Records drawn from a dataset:
= Beginning of Section =
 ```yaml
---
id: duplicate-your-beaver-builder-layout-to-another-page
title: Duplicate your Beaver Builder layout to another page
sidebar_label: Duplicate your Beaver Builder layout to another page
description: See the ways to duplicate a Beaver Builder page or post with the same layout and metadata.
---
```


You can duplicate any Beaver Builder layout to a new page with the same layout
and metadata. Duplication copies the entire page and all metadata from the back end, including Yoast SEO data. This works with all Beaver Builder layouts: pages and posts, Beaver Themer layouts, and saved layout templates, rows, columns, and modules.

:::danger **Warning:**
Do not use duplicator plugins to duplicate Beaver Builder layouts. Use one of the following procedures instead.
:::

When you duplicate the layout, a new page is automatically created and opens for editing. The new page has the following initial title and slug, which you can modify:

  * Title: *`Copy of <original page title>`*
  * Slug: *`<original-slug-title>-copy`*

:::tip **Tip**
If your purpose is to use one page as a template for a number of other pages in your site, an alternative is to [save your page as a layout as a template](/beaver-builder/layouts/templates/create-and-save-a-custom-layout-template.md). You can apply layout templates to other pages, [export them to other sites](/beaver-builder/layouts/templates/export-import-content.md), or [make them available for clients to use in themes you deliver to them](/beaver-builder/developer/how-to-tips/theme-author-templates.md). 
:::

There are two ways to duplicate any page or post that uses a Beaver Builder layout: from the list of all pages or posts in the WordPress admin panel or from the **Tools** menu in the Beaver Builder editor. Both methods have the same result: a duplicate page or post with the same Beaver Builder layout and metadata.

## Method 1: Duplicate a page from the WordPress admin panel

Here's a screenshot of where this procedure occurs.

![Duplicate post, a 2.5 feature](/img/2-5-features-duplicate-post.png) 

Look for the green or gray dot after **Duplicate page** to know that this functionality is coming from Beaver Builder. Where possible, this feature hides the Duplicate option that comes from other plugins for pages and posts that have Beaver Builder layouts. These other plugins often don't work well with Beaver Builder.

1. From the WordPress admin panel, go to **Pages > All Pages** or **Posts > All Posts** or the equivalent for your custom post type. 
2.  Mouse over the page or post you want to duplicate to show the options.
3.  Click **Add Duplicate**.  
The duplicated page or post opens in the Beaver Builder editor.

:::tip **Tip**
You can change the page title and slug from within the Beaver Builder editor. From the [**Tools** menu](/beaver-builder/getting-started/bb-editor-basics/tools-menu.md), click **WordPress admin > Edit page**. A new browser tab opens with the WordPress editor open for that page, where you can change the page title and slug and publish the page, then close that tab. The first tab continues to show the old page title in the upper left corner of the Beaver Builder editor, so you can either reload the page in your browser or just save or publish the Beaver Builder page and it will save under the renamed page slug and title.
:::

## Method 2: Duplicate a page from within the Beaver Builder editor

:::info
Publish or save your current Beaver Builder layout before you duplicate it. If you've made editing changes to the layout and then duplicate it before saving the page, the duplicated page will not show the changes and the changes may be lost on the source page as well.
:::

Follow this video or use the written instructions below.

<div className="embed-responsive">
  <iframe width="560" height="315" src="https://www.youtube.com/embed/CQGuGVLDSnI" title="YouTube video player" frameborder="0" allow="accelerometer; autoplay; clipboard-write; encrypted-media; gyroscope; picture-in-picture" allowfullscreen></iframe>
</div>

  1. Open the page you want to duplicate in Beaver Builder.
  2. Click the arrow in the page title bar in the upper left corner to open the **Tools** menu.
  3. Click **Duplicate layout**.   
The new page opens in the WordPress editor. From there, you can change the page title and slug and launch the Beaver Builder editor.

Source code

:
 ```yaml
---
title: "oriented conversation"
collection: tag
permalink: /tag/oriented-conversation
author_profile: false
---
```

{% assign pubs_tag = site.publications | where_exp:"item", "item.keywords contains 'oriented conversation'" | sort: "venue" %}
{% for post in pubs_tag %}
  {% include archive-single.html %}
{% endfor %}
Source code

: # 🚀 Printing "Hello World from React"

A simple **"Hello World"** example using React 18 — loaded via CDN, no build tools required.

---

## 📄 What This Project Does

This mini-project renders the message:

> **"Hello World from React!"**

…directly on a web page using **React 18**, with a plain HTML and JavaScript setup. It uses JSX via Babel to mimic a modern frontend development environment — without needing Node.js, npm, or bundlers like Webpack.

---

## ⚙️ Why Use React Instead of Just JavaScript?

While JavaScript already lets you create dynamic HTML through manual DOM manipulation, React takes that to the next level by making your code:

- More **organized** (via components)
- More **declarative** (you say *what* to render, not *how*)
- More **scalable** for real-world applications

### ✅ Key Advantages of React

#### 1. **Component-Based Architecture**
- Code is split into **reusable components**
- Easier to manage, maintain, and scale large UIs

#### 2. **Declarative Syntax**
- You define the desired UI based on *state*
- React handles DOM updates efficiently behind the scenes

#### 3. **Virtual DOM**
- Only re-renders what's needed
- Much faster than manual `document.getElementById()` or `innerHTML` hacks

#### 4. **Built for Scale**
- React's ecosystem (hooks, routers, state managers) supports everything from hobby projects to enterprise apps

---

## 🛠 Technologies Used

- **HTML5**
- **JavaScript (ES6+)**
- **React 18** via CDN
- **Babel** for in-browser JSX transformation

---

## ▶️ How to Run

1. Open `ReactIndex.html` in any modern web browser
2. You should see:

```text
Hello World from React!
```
= End of Section =
ACTIVITY
Look above for the line holding "- More **declarative**". Print it and every line after it, exactly, through the line holding "- You define the desired UI based on *state*".

EXERCISE RESPONSE
- More **declarative** (you say *what* to render, not *how*)
- More **scalable** for real-world applications

### ✅ Key Advantages of React

#### 1. **Component-Based Architecture**
- Code is split into **reusable components**
- Easier to manage, maintain, and scale large UIs

#### 2. **Declarative Syntax**
- You define the desired UI based on *state*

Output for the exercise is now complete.